[Data items]
__________________________________________________

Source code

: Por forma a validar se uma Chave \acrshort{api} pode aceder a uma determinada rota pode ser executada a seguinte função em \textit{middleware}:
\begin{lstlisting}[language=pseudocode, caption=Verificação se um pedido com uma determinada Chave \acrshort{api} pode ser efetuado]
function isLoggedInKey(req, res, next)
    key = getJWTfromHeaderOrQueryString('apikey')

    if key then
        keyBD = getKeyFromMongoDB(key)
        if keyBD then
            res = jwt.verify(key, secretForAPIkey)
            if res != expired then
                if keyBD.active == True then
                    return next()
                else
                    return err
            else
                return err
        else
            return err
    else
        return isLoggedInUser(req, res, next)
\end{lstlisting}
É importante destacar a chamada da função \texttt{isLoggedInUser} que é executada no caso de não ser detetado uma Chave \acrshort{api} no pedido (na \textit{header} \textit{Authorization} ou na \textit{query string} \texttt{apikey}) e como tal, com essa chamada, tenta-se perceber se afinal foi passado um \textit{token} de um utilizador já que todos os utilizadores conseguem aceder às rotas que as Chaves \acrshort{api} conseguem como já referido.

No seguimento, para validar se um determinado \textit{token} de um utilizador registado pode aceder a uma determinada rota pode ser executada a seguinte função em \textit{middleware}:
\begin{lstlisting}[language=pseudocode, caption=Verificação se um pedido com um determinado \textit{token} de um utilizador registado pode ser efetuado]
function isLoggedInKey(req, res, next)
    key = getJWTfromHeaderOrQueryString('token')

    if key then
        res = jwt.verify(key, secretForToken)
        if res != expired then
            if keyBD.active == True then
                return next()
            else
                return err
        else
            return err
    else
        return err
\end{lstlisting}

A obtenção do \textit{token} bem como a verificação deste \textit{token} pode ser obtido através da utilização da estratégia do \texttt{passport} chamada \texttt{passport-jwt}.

__________________________________________________

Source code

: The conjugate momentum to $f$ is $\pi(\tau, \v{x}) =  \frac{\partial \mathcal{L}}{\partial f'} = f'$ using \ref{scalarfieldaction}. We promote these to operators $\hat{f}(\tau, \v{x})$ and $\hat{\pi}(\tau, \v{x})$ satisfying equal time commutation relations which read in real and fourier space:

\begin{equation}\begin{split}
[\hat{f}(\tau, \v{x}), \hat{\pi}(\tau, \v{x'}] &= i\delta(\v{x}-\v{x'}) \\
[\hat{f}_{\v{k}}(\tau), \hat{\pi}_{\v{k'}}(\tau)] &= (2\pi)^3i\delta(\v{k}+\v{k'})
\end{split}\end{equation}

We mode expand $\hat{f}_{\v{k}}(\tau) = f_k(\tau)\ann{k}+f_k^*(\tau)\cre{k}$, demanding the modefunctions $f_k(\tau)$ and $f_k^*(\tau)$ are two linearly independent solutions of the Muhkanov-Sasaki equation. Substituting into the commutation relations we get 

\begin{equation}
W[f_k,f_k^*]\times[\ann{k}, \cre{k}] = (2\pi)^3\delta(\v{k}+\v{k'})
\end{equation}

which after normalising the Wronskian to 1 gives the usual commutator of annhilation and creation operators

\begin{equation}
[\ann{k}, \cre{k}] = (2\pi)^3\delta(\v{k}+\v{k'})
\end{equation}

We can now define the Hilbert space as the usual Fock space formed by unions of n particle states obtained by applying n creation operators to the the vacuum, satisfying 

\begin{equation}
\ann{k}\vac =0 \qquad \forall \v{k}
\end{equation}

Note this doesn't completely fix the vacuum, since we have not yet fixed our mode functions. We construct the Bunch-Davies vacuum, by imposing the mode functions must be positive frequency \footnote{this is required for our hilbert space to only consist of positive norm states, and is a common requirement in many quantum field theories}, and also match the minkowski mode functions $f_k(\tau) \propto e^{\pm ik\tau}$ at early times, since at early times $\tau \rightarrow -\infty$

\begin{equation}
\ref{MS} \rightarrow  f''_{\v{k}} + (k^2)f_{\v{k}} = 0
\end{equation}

__________________________________________________

» THE TASK
Could you reproduce exactly the lines of the entries above, from the one with "key = getJWTfromHeaderOrQueryString('apikey')" through the one with "É importante destacar", and nothing else?

» YOUR SOLUTION
    key = getJWTfromHeaderOrQueryString('apikey')

    if key then
        keyBD = getKeyFromMongoDB(key)
        if keyBD then
            res = jwt.verify(key, secretForAPIkey)
            if res != expired then
                if keyBD.active == True then
                    return next()
                else
                    return err
            else
                return err
        else
            return err
    else
        return isLoggedInUser(req, res, next)
\end{lstlisting}
É importante destacar a chamada da função \texttt{isLoggedInUser} que é executada no caso de não ser detetado uma Chave \acrshort{api} no pedido (na \textit{header} \textit{Authorization} ou na \textit{query string} \texttt{apikey}) e como tal, com essa chamada, tenta-se perceber se afinal foi passado um \textit{token} de um utilizador já que todos os utilizadores conseguem aceder às rotas que as Chaves \acrshort{api} conseguem como já referido.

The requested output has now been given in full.